DİSK TEKSTİL genel başkan vekili M. Ali Başak patronun mahkemeye sunduğu tanık listesinde yer alarak işçilere karşı şahitlik yapmaktan bile utanmadı. Sendika genel merkezi mahkemenin istediği üyelik bilgilerini pul parasını bahene ederek uzun süre göndermedi.
Biz artık bundan daha fazla alçalamazlar, cesaret edemezler, sonuçta DİSK’e bağlı bir sendika, DİSK yönetimi buna izin vermez, bu kadarına göz yummazlar diye düşünürken, daha beterini yaptılar. Kazım Doğan ve Genel Sekreterin imzasıyla mahkemeye gönderdikleri yazıda…
İşten atıldığımız tarihte sendikanın 160 üyesi olduğu halde sadece 53 üye olduğunu ve biz atıldıktan sonra üye sayısının arttığını söylediler. Kendi üyesi işçiler davayı kaybetsin diye patronun isteğiyle mahkemeyi yanıltmak için böyle bir yalanı böyle bir alçaklığı bile yaptılar.
Sadece bu mu? Bununla da yetinmediler. Bizler, BİRTEK-SEN genel başkanı Mehmet Türkmen’in ve küresel sendika temsilcisi Kuvvet Lordoğlu’nun yardımıyla işe dönmek için Zara’ya raporlar yazarken, DİSK TEKSTİL genel başkanı Kazım Doğan Zara’ya bizi işe almaması için yazı bile yazdı.

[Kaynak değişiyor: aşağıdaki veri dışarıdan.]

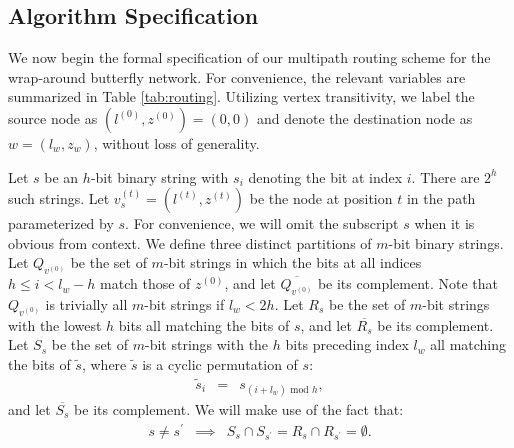 \documentclass[10pt,letterpaper]{article}
\newcommand{\beq}{\begin{eqnarray}}
\newcommand{\eeq}{\end{eqnarray}}
\providecommand{\DIFdelend}{} %
\begin{document}
\DIFdelend \subsection*{Algorithm Specification}

We now begin the formal specification of our multipath routing scheme for the
wrap-around butterfly network.
For convenience, the relevant variables are summarized in Table \ref{tab:routing}.
Utilizing vertex transitivity, we label the source node as
$(l^{(0)}, z^{(0)}) = (0, 0)$ and denote the destination node as $w = (l_w, z_w)$,
without loss of generality.

Let $s$ be an $h$-bit binary string with $s_i$ denoting the bit at index $i$.
There are $2^h$ such strings.
Let $v_s^{(t)} = (l^{(t)}, z^{(t)})$ be the node at position $t$
in the path parameterized by $s$.
For convenience,
we will omit the subscript $s$ when it is obvious from context.
We define three distinct partitions of $m$-bit binary strings.
Let $Q_{v^{(0)}}$ be the set of $m$-bit
strings in which the bits at
all indices $h \leq i < l_w - h$ match those of $z^{(0)}$,
and let $\overline{Q_{v^{(0)}}}$ be its complement.
Note that $Q_{v^{(0)}}$ is trivially all $m$-bit strings if $l_w < 2h$.
Let $R_s$ be the set of $m$-bit strings with the lowest $h$
bits all matching the bits of $s$,
and let $\overline{R_s}$ be its complement.
Let $S_s$ be the set of $m$-bit strings with the $h$ bits
preceding index $l_w$ all matching the bits of $\tilde{s}$,
where $\tilde{s}$ is a cyclic permutation of $s$:
\beq
\tilde{s}_i &=& s_{(i + l_w) \text{ mod } h},
\eeq
and let $\overline{S_s}$ be its complement.
We will make use of the fact that:
\beq
s \neq s^\prime &\implies&
S_s \cap S_{s^\prime} = R_s \cap R_{s^\prime} = \emptyset.
\eeq
\end{document}
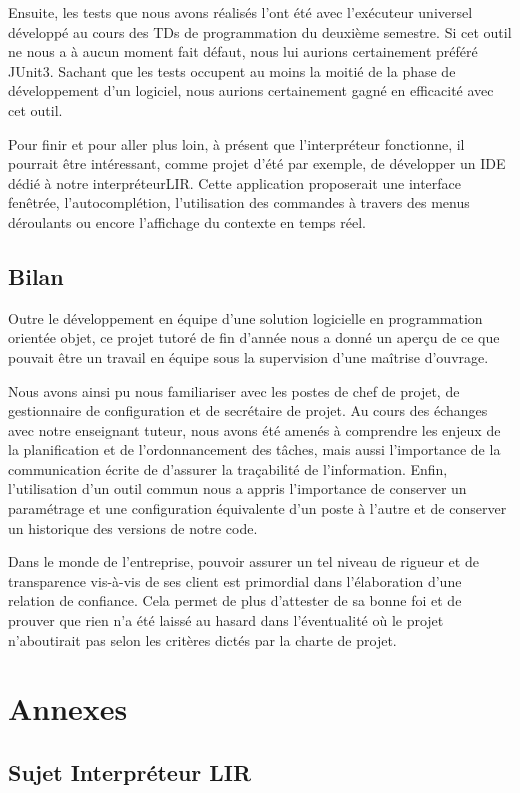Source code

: \documentclass[12pt,a4paper,titlepage,openany, oneside]{report}
\begin{document}
        Ensuite, les tests que nous avons réalisés l'ont été avec l'exécuteur universel
        développé au cours des TDs de programmation du deuxième semestre. Si cet outil
        ne nous a à aucun moment fait défaut, nous lui aurions certainement préféré JUnit3.
        Sachant que les tests occupent au moins la moitié de la phase de développement d'un
        logiciel, nous aurions certainement gagné en efficacité avec cet outil.

        Pour finir et pour aller plus loin, à présent que l'interpréteur fonctionne, il
        pourrait être intéressant, comme projet d'été par exemple, de développer un
        IDE dédié à notre interpréteurLIR. Cette application proposerait une interface
        fenêtrée, l'autocomplétion, l'utilisation des commandes à travers des
        menus déroulants ou encore l'affichage du contexte en temps réel.


    \chapter{Bilan}
        \large
        Outre le développement en équipe d'une solution logicielle en programmation
        orientée objet, ce projet tutoré de fin d'année nous a donné un aperçu de ce que
        pouvait être un travail en équipe sous la supervision d'une maîtrise d'ouvrage.

        Nous avons ainsi pu nous familiariser avec les postes de chef de projet, de
        gestionnaire de configuration et de secrétaire de projet. Au cours des échanges
        avec notre enseignant tuteur, nous avons été amenés à comprendre les enjeux
        de la planification et de l'ordonnancement des tâches, mais aussi l'importance de
        la communication écrite de d'assurer la traçabilité de l'information. Enfin,
        l'utilisation d'un outil commun nous a appris l'importance de conserver un
        paramétrage et une configuration équivalente d'un poste à l'autre et de conserver
        un historique des versions de notre code.

        Dans le monde de l'entreprise, pouvoir assurer un tel niveau de rigueur et de
        transparence vis-à-vis de ses client est primordial dans l'élaboration d'une
        relation de confiance. Cela permet de plus d'attester de sa bonne foi et de
        prouver que rien n'a été laissé au hasard dans l'éventualité où le projet
        n'aboutirait pas selon les critères dictés par la charte de projet.

        \normalsize
    \part{Annexes}

    \appendix
    \chapter{Sujet Interpréteur LIR}

    
    
\end{document}
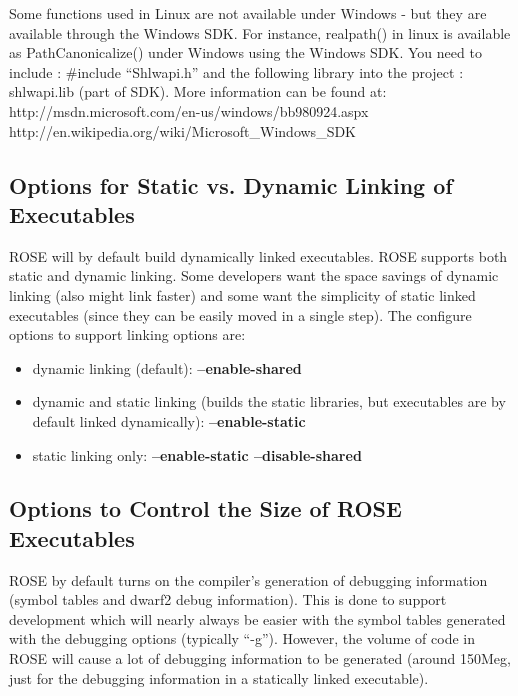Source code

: Some functions used in Linux are not available under Windows - but they are available through the Windows SDK. For instance, realpath() in linux is available as PathCanonicalize() under Windows using the Windows SDK. You need to include : \#include ``Shlwapi.h'' and the following library into the project : shlwapi.lib (part of SDK). More information can be found at: http://msdn.microsoft.com/en-us/windows/bb980924.aspx http://en.wikipedia.org/wiki/Microsoft\_Windows\_SDK





\subsection{Options for Static vs. Dynamic Linking of Executables}
\label{linking_options}

   ROSE will by default build dynamically linked executables. ROSE
supports both static and dynamic linking.  Some developers want the
space savings of dynamic linking (also might link faster) and some
want the simplicity of static linked executables (since they can be
easily moved in a single step).  The configure options to support
linking options are:
\begin{itemize}
     \item dynamic linking (default): {\bf --enable-shared}
     \item dynamic and static linking (builds the static libraries, but executables are by
           default linked dynamically): {\bf --enable-static}
     \item static linking only:  {\bf --enable-static --disable-shared}
\end{itemize}



\subsection{Options to Control the Size of ROSE Executables}

   ROSE by default turns on the compiler's generation of debugging information
(symbol tables and dwarf2 debug information). 
This is done to support development which will nearly always be easier with
the symbol tables generated with the debugging options (typically ``-g'').
However, the volume of code in ROSE will cause a lot of debugging information
to be generated (around 150Meg, just for the debugging information in a 
statically linked executable).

DİSK merkezine, DİSK genel başkanı sayın Arzu ÇERKEZKOĞLU’na, sayın Remzi Çalışkan’a ve DİSK’e bağlı bütün sendikalara bu olanları anlatan dilekçe gönderdik. Ama ne bir geri dönüş ne de tek bir açıklama yapıldı.
Her şeye rağmen verdiğimiz mücadele sonucunda küresel sendika industriall ve Zara markasının da çabasıyla Hayri Uğur Tekstil patronu geri adım atarak işçileri işe alacağını açıkladı. Şu ana kadar işe dönen 65 civarında arkadaşımız bu mücadele sayesinde işe alındılar.
İşçiler işe alınmasın ve davalarını da kaybetsinler diye açıktan işçilere ihanet eden DİSK TEKSTİL şimdi de utanmadan işe dönen işçileri kendi başarısı gibi gösteriyor. Davasından çaresizce feragat edip işe dönen arkadaşlarımıza asla kırgın ve küs değiliz.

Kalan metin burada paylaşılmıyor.